"""

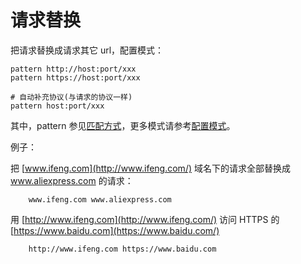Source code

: # 请求替换

把请求替换成请求其它 url，配置模式：

	pattern http://host:port/xxx
	pattern https://host:port/xxx

	# 自动补充协议(与请求的协议一样)
	pattern host:port/xxx

其中，pattern 参见[匹配方式](pattern.md)，更多模式请参考[配置模式](mode.md)。

例子：

把 [www.ifeng.com](http://www.ifeng.com/) 域名下的请求全部替换成 www.aliexpress.com 的请求：

		www.ifeng.com www.aliexpress.com

用 [http://www.ifeng.com](http://www.ifeng.com/) 访问 HTTPS 的[https://www.baidu.com](https://www.baidu.com/)

		http://www.ifeng.com https://www.baidu.com
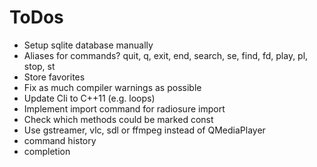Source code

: ToDos
======

* Setup sqlite database manually
* Aliases for commands? quit, q, exit, end, search, se, find, fd, play, pl, stop, st
* Store favorites
* Fix as much compiler warnings as possible
* Update Cli to C++11 (e.g. loops)
* Implement import command for radiosure import
* Check which methods could be marked const
* Use gstreamer, vlc, sdl or ffmpeg instead of QMediaPlayer
* command history
* completion
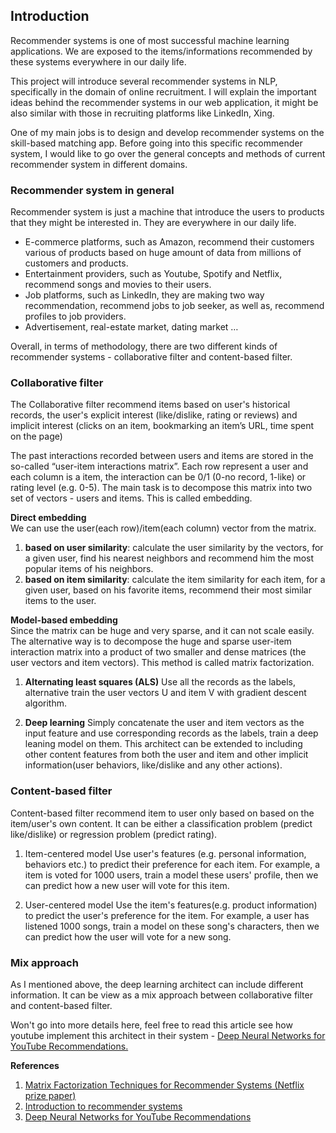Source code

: ## Introduction
Recommender systems is one of most successful machine learning applications. We are exposed to the items/informations recommended by these systems everywhere in our daily life.

This project will introduce several recommender systems in NLP, specifically in the domain of online recruitment. I will explain the important ideas behind the recommender systems in our web application, it might be also similar with those in recruiting platforms like LinkedIn, Xing.

One of my main jobs is to design and develop recommender systems on the skill-based matching app. Before going into this specific recommender system, I would like to go over the general concepts and methods of current recommender system in different domains.

### Recommender system in general
Recommender system is just a machine that introduce the users to products that they might be interested in. They are everywhere in our daily life.

- E-commerce platforms, such as Amazon, recommend their customers various of products based on huge amount of data from millions of customers and products.
- Entertainment providers, such as Youtube, Spotify and Netflix, recommend songs and movies to their users.
- Job platforms, such as LinkedIn, they are making two way recommendation, recommend jobs to job seeker, as well as, recommend profiles to job providers.
- Advertisement, real-estate market, dating market …

Overall, in terms of methodology, there are two different kinds of recommender systems  - collaborative filter and content-based filter.

### Collaborative filter
The Collaborative filter recommend items based on user's historical records, the user's explicit interest (like/dislike, rating or reviews) and implicit interest (clicks on an item, bookmarking an item’s URL, time spent on the page)

The past interactions recorded between users and items are stored in the so-called “user-item interactions matrix”. Each row represent a user and each column is a item, the interaction can be 0/1 (0-no record, 1-like) or rating level (e.g. 0-5). The main task is to decompose this matrix into two set of vectors - users and items. This is called embedding.

**Direct embedding**<br>
We can use the user(each row)/item(each column) vector from the matrix.
1. **based on user similarity**:
calculate the user similarity by the vectors, for a given user, find his nearest neighbors and recommend him the most popular items of his neighbors.
1. **based on item similarity**:
calculate the item similarity for each item, for a given user, based on his favorite items, recommend their most similar items to the user.

**Model-based embedding**<br>
Since the matrix can be huge and very sparse, and it can not scale easily. The alternative way is to decompose the huge and sparse user-item interaction matrix into a product of two smaller and dense matrices (the user vectors and item vectors). This method is called matrix factorization.

1. **Alternating least squares (ALS)**
Use all the records as the labels, alternative train the user vectors U and item V with gradient descent algorithm.

1. **Deep learning**
Simply concatenate the user and item vectors as the input feature and use corresponding records as the labels, train a deep leaning model on them.
This architect can be extended to including other content features from both the user and item and other implicit information(user behaviors, like/dislike and any other actions).

### Content-based filter
Content-based filter recommend item to user only based on based on the item/user's own content. It can be either a classification problem (predict like/dislike) or regression problem (predict rating).

1. Item-centered model
Use user's features (e.g. personal information, behaviors etc.) to predict their preference for each item. For example, a item is voted for 1000 users, train a model these users' profile, then we can predict how a new user will vote for this item.

1. User-centered model
Use the item's features(e.g. product information) to predict the user's preference for the item. For example, a user has listened 1000 songs, train a model on these song's characters, then we can predict how the user will vote for a new song.

### Mix approach
As I mentioned above, the deep learning architect can include different information. It can be view as a mix approach between collaborative filter and content-based filter.

Won't go into more details here, feel free to read this article see how youtube implement this architect in their system - [Deep Neural Networks for YouTube Recommendations.](https://static.googleusercontent.com/media/research.google.com/en//pubs/archive/45530.pdf)


**References**
1. [Matrix Factorization Techniques for Recommender Systems (Netflix prize paper)](https://datajobs.com/data-science-repo/Recommender-Systems-[Netflix].pdf)
1. [Introduction to recommender systems](https://towardsdatascience.com/introduction-to-recommender-systems-6c66cf15ada)
1. [Deep Neural Networks for YouTube Recommendations](https://static.googleusercontent.com/media/research.google.com/en//pubs/archive/45530.pdf)
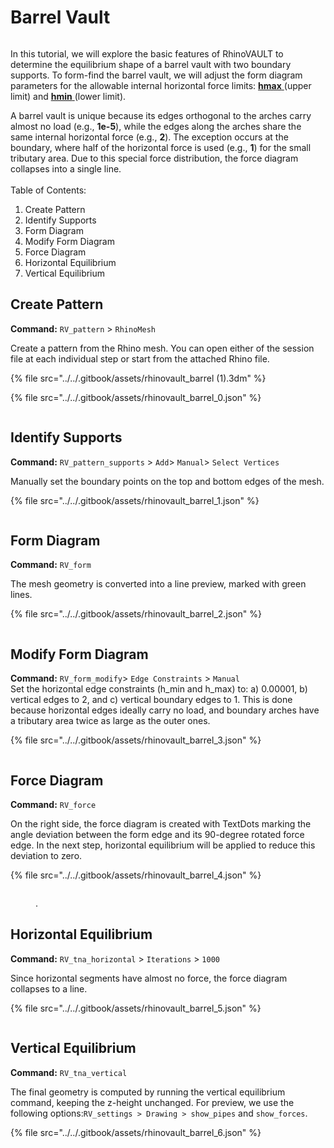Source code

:# Barrel Vault

<figure><img src="../../.gitbook/assets/barrel_0.png" alt=""><figcaption></figcaption></figure>

In this tutorial, we will explore the basic features of RhinoVAULT to determine the equilibrium shape of a barrel vault with two boundary supports. To form-find the barrel vault, we will adjust the form diagram parameters for the allowable internal horizontal force limits: [**hmax** ](barrel-vault.md#modify-form-diagram)(upper limit) and [**hmin** ](barrel-vault.md#modify-form-diagram)(lower limit).

A barrel vault is unique because its edges orthogonal to the arches carry almost no load (e.g., **1e-5**), while the edges along the arches share the same internal horizontal force (e.g., **2**). The exception occurs at the boundary, where half of the horizontal force is used (e.g., **1**) for the small tributary area. Due to this special force distribution, the force diagram collapses into a single line.\
\
Table of Contents:

1. Create Pattern
2. Identify Supports
3. Form Diagram
4. Modify Form Diagram
5. Force Diagram
6. Horizontal Equilibrium
7. Vertical Equilibrium

## Create Pattern

**Command:** `RV_pattern` > `RhinoMesh`

Create a pattern from the Rhino mesh. You can open either of the session file at each individual step or start from the attached Rhino file.

{% file src="../../.gitbook/assets/rhinovault_barrel (1).3dm" %}

{% file src="../../.gitbook/assets/rhinovault_barrel_0.json" %}

<figure><img src="../../.gitbook/assets/barrel_1.png" alt=""><figcaption></figcaption></figure>



## Identify Supports

**Command:** `RV_pattern_supports` > `Add`> `Manual`> `Select Vertices`

Manually set the boundary points on the top and bottom edges of the mesh.

{% file src="../../.gitbook/assets/rhinovault_barrel_1.json" %}

<figure><img src="../../.gitbook/assets/barrel_2.png" alt=""><figcaption></figcaption></figure>

## Form Diagram

**Command:** `RV_form`

The mesh geometry is converted into a line preview, marked with green lines.

{% file src="../../.gitbook/assets/rhinovault_barrel_2.json" %}

<figure><img src="../../.gitbook/assets/barrel_3.png" alt=""><figcaption></figcaption></figure>

## Modify Form Diagram

**Command:** `RV_form_modify`> `Edge Constraints` > `Manual`\
Set the horizontal edge constraints (h\_min and h\_max) to: a) 0.00001, b) vertical edges to 2, and c) vertical boundary edges to 1. This is done because horizontal edges ideally carry no load, and boundary arches have a tributary area twice as large as the outer ones.

{% file src="../../.gitbook/assets/rhinovault_barrel_3.json" %}

<figure><img src="../../.gitbook/assets/barrel_4.png" alt=""><figcaption></figcaption></figure>

## Force Diagram

**Command:** `RV_force`

On the right side, the force diagram is created with TextDots marking the angle deviation between the form edge and its 90-degree rotated force edge. In the next step, horizontal equilibrium will be applied to reduce this deviation to zero.

{% file src="../../.gitbook/assets/rhinovault_barrel_4.json" %}

<figure><img src="../../.gitbook/assets/barrel_5.png" alt=""><figcaption><p>.</p></figcaption></figure>

## Horizontal Equilibrium

**Command:** `RV_tna_horizontal` > `Iterations` > `1000`

Since horizontal segments have almost no force, the force diagram collapses to a line.

{% file src="../../.gitbook/assets/rhinovault_barrel_5.json" %}

<figure><img src="../../.gitbook/assets/barrel_6.png" alt=""><figcaption></figcaption></figure>

## Vertical Equilibrium

**Command:** `RV_tna_vertical`&#x20;

The final geometry is computed by running the vertical equilibrium command, keeping the z-height unchanged. For preview, we use the following options:`RV_settings > Drawing > show_pipes` and `show_forces`.

{% file src="../../.gitbook/assets/rhinovault_barrel_6.json" %}

<figure><img src="../../.gitbook/assets/barrel_7.png" alt=""><figcaption></figcaption></figure>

"""

* **Work order**: I would like you to report every line in the listing above that contains "marked".

* **Result**:
* Check which methods could be marked const
The mesh geometry is converted into a line preview, marked with green lines.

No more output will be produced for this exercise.